• Exercise description
Beginning at the top of the entries below, retype each line exactly until the line containing "505 | CENTRE POLYVALENT MBEYE |" has been written out; include no pictures and no later lines.

• Document images with source code
------------------------------------------------------------

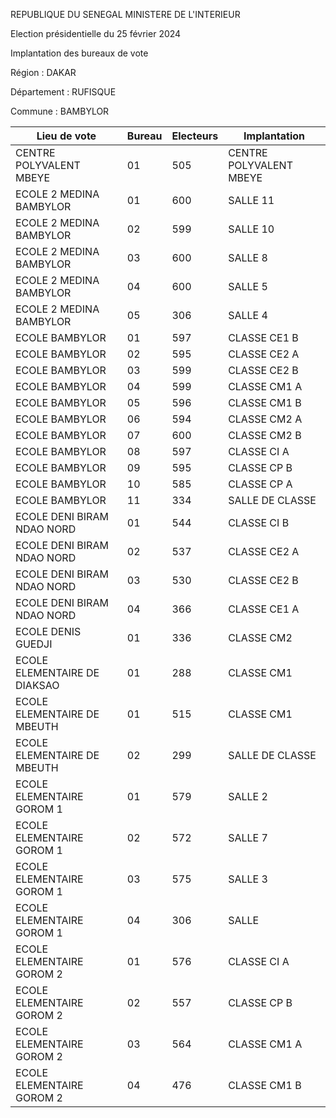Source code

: REPUBLIQUE DU SENEGAL MINISTERE DE L'INTERIEUR

Election présidentielle du 25 février 2024

Implantation des bureaux de vote

Région : DAKAR

Département : RUFISQUE

Commune : BAMBYLOR

| Lieu de vote | Bureau | Electeurs | Implantation |
| - | - | - | - |
| CENTRE POLYVALENT MBEYE | 01 | 505 | CENTRE POLYVALENT MBEYE |
| ECOLE 2 MEDINA BAMBYLOR | 01 | 600 | SALLE 11 |
| ECOLE 2 MEDINA BAMBYLOR | 02 | 599 | SALLE 10 |
| ECOLE 2 MEDINA BAMBYLOR | 03 | 600 | SALLE 8 |
| ECOLE 2 MEDINA BAMBYLOR | 04 | 600 | SALLE 5 |
| ECOLE 2 MEDINA BAMBYLOR | 05 | 306 | SALLE 4 |
| ECOLE BAMBYLOR | 01 | 597 | CLASSE CE1 B |
| ECOLE BAMBYLOR | 02 | 595 | CLASSE CE2 A |
| ECOLE BAMBYLOR | 03 | 599 | CLASSE CE2 B |
| ECOLE BAMBYLOR | 04 | 599 | CLASSE CM1 A |
| ECOLE BAMBYLOR | 05 | 596 | CLASSE CM1 B |
| ECOLE BAMBYLOR | 06 | 594 | CLASSE CM2 A |
| ECOLE BAMBYLOR | 07 | 600 | CLASSE CM2 B |
| ECOLE BAMBYLOR | 08 | 597 | CLASSE CI A |
| ECOLE BAMBYLOR | 09 | 595 | CLASSE CP B |
| ECOLE BAMBYLOR | 10 | 585 | CLASSE CP A |
| ECOLE BAMBYLOR | 11 | 334 | SALLE DE CLASSE |
| ECOLE DENI BIRAM NDAO NORD | 01 | 544 | CLASSE CI B |
| ECOLE DENI BIRAM NDAO NORD | 02 | 537 | CLASSE CE2 A |
| ECOLE DENI BIRAM NDAO NORD | 03 | 530 | CLASSE CE2 B |
| ECOLE DENI BIRAM NDAO NORD | 04 | 366 | CLASSE CE1 A |
| ECOLE DENIS GUEDJI | 01 | 336 | CLASSE CM2 |
| ECOLE ELEMENTAIRE DE DIAKSAO | 01 | 288 | CLASSE CM1 |
| ECOLE ELEMENTAIRE DE MBEUTH | 01 | 515 | CLASSE CM1 |
| ECOLE ELEMENTAIRE DE MBEUTH | 02 | 299 | SALLE DE CLASSE |
| ECOLE ELEMENTAIRE GOROM 1 | 01 | 579 | SALLE 2 |
| ECOLE ELEMENTAIRE GOROM 1 | 02 | 572 | SALLE 7 |
| ECOLE ELEMENTAIRE GOROM 1 | 03 | 575 | SALLE 3 |
| ECOLE ELEMENTAIRE GOROM 1 | 04 | 306 | SALLE |
| ECOLE ELEMENTAIRE GOROM 2 | 01 | 576 | CLASSE CI A |
| ECOLE ELEMENTAIRE GOROM 2 | 02 | 557 | CLASSE CP B |
| ECOLE ELEMENTAIRE GOROM 2 | 03 | 564 | CLASSE CM1 A |
| ECOLE ELEMENTAIRE GOROM 2 | 04 | 476 | CLASSE CM1 B |

<!-- PageNumber="1/21" -->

------------------------------------------------------------

• Answer space
Source code

: REPUBLIQUE DU SENEGAL MINISTERE DE L'INTERIEUR

Election présidentielle du 25 février 2024

Implantation des bureaux de vote

Région : DAKAR

Département : RUFISQUE

Commune : BAMBYLOR

| Lieu de vote | Bureau | Electeurs | Implantation |
| - | - | - | - |
| CENTRE POLYVALENT MBEYE | 01 | 505 | CENTRE POLYVALENT MBEYE |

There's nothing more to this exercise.